ACTIVITY:
The answer must consist of every line in the data that contains "dependency".
START GIVEN INFORMATION
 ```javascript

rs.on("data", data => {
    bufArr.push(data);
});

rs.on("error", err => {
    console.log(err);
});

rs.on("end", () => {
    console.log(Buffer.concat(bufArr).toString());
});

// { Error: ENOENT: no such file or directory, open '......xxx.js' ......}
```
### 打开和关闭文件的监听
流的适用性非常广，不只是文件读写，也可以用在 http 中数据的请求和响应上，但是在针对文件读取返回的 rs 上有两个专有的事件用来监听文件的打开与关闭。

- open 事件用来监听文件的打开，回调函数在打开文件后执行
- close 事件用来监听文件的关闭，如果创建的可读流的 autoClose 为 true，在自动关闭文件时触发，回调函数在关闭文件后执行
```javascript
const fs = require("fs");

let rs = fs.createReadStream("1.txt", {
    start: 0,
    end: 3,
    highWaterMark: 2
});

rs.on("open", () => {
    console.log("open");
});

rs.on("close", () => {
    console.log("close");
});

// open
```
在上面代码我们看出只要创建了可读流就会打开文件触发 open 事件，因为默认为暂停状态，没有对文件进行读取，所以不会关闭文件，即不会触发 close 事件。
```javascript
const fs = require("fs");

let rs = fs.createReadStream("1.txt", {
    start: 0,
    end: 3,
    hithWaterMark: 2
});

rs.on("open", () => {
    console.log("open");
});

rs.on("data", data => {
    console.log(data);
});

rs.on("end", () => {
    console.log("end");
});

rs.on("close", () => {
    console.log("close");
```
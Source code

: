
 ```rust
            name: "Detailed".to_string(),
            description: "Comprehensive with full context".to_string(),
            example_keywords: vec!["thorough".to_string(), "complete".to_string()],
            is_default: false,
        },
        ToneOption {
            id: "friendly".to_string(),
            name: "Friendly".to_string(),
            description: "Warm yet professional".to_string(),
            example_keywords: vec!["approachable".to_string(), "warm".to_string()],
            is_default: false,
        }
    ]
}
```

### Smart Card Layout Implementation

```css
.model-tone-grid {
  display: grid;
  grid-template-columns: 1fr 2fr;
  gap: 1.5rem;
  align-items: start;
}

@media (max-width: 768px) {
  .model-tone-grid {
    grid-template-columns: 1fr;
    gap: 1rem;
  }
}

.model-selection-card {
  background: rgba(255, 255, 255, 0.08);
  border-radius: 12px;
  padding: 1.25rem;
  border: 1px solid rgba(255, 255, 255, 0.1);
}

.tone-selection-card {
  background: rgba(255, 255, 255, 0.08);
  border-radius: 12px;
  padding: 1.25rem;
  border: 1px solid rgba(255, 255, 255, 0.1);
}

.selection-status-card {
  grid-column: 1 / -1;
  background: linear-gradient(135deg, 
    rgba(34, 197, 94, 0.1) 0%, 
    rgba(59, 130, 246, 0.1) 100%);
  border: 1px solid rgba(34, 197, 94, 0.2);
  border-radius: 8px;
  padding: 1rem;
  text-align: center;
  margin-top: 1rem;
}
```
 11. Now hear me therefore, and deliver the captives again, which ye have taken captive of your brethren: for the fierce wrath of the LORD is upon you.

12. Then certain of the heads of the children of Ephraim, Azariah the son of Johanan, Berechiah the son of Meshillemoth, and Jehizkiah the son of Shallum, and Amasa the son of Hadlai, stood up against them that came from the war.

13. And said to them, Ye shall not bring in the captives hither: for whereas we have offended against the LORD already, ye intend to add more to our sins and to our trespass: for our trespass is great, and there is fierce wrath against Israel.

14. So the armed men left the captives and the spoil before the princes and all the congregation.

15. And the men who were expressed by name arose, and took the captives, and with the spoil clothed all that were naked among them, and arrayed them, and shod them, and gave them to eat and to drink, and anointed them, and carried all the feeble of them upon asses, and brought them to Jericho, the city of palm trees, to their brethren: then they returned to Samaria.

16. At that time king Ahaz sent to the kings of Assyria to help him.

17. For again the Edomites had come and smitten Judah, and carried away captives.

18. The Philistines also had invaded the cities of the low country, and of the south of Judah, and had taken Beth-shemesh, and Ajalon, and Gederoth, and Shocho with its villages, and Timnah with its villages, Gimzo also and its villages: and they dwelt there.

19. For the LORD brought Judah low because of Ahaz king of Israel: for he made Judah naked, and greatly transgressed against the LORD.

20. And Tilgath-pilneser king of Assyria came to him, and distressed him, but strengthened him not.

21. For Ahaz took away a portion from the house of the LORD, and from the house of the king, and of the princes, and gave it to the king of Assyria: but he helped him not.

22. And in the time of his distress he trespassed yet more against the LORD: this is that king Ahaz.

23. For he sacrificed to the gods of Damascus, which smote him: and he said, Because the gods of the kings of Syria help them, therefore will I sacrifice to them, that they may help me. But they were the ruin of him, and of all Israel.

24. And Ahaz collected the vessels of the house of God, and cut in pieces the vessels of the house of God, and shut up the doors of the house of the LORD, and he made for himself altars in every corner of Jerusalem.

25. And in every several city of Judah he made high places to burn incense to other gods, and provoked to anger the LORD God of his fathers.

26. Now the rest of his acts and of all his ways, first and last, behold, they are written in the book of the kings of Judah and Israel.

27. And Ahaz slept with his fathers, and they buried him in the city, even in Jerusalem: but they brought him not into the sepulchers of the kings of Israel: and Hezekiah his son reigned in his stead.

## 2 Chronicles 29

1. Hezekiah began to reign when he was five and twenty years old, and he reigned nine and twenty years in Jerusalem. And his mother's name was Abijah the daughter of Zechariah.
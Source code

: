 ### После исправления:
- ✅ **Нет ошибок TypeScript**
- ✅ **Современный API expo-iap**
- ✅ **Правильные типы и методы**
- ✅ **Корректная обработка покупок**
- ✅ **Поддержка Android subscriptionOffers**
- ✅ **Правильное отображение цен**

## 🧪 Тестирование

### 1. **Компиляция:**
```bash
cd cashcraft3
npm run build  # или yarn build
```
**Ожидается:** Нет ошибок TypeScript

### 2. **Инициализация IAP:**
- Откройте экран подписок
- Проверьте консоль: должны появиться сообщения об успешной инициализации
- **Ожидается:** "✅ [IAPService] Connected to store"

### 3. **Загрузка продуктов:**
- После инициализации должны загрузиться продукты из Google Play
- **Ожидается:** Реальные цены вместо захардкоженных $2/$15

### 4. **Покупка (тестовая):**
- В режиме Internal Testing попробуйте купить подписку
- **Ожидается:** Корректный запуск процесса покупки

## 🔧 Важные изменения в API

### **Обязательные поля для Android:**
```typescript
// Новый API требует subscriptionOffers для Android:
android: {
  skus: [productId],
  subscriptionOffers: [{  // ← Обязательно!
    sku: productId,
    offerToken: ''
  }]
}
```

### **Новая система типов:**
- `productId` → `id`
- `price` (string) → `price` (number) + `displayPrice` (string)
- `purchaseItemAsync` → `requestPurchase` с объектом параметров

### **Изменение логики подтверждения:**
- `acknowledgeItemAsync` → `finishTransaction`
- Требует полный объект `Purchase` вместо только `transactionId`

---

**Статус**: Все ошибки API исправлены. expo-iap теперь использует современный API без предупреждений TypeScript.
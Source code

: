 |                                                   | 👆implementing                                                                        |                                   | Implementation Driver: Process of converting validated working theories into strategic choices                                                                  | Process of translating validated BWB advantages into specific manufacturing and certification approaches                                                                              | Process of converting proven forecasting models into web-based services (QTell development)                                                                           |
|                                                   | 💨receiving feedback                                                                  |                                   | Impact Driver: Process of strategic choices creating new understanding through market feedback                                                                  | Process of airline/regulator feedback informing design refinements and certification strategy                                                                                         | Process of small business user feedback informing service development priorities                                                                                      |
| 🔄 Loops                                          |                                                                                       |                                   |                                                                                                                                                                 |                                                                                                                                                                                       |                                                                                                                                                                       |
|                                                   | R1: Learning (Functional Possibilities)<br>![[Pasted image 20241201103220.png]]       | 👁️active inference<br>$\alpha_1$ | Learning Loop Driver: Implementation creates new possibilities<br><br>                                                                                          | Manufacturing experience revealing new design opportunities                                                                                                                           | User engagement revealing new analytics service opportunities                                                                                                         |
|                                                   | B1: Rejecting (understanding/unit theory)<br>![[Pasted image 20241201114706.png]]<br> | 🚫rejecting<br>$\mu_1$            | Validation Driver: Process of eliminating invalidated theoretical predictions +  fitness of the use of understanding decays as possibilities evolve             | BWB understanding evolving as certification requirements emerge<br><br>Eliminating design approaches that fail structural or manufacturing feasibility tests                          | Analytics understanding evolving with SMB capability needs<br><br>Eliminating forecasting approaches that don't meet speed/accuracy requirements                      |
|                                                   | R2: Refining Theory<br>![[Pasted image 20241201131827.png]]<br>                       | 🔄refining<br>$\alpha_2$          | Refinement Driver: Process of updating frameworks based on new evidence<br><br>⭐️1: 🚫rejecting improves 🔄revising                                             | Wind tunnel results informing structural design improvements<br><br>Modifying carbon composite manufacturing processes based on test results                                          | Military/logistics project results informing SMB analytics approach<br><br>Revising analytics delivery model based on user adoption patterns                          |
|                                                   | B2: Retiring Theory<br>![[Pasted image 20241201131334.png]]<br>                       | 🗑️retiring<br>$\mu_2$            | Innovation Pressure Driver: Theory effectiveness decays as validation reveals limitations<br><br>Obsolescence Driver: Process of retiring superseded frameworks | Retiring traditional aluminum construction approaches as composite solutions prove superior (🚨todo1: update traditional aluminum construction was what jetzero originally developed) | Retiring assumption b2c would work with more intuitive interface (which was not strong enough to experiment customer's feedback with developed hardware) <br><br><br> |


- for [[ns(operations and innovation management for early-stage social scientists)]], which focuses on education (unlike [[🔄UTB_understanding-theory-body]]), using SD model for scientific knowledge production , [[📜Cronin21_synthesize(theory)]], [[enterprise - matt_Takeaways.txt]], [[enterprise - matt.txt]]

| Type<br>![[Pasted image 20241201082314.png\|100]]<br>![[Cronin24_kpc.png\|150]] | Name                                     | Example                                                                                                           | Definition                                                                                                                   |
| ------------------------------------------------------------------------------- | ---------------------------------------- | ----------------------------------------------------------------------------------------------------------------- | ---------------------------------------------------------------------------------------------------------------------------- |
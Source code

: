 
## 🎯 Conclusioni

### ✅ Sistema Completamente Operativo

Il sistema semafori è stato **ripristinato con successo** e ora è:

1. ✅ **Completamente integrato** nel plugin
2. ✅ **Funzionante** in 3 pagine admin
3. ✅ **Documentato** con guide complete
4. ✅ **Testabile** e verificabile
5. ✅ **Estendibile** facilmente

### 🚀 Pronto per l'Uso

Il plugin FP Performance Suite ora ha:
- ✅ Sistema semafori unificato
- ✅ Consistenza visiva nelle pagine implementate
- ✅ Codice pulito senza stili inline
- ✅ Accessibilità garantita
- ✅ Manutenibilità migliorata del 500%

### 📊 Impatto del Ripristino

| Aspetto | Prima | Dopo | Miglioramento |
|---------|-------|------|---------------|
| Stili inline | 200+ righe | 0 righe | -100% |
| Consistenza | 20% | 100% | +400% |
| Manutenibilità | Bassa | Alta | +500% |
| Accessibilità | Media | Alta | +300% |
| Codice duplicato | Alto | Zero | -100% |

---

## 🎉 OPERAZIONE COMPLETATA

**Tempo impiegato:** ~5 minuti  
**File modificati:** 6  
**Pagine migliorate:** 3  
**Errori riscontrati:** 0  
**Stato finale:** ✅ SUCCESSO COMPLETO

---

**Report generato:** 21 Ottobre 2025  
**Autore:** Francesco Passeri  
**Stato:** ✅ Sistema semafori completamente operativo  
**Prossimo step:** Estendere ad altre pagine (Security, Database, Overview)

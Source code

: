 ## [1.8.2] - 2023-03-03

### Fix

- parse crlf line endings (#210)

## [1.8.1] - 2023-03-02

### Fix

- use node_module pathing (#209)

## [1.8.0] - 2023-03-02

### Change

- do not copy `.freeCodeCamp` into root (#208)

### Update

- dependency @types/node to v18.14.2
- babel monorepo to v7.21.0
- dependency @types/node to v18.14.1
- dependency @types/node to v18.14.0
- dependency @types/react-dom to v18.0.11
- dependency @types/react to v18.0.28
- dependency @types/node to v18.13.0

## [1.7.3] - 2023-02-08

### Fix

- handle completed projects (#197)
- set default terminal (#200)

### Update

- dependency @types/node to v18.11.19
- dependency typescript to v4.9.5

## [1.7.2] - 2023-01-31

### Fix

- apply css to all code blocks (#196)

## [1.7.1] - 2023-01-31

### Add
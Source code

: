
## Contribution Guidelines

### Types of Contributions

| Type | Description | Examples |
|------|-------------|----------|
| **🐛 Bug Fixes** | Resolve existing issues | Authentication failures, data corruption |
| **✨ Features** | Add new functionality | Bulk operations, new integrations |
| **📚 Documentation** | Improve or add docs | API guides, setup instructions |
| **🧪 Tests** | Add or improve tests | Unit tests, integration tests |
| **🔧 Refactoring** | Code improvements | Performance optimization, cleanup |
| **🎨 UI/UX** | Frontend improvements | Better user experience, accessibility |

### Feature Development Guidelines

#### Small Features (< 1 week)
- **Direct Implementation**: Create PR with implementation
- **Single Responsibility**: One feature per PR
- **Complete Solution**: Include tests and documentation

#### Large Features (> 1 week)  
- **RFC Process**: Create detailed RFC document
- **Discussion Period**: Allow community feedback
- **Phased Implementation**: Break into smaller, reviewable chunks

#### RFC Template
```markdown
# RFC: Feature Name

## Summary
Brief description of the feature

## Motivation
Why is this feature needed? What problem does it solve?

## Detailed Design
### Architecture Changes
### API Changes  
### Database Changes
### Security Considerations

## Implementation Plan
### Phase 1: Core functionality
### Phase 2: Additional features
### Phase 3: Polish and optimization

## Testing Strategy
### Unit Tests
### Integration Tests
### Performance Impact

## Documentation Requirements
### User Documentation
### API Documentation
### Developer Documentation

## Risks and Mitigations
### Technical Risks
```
END GIVEN INFORMATION
EXERCISE OUTPUT:
- dependency @types/node to v18.14.2
- dependency @types/node to v18.14.1
- dependency @types/node to v18.14.0
- dependency @types/react-dom to v18.0.11
- dependency @types/react to v18.0.28
- dependency @types/node to v18.13.0
- dependency @types/node to v18.11.19
- dependency typescript to v4.9.5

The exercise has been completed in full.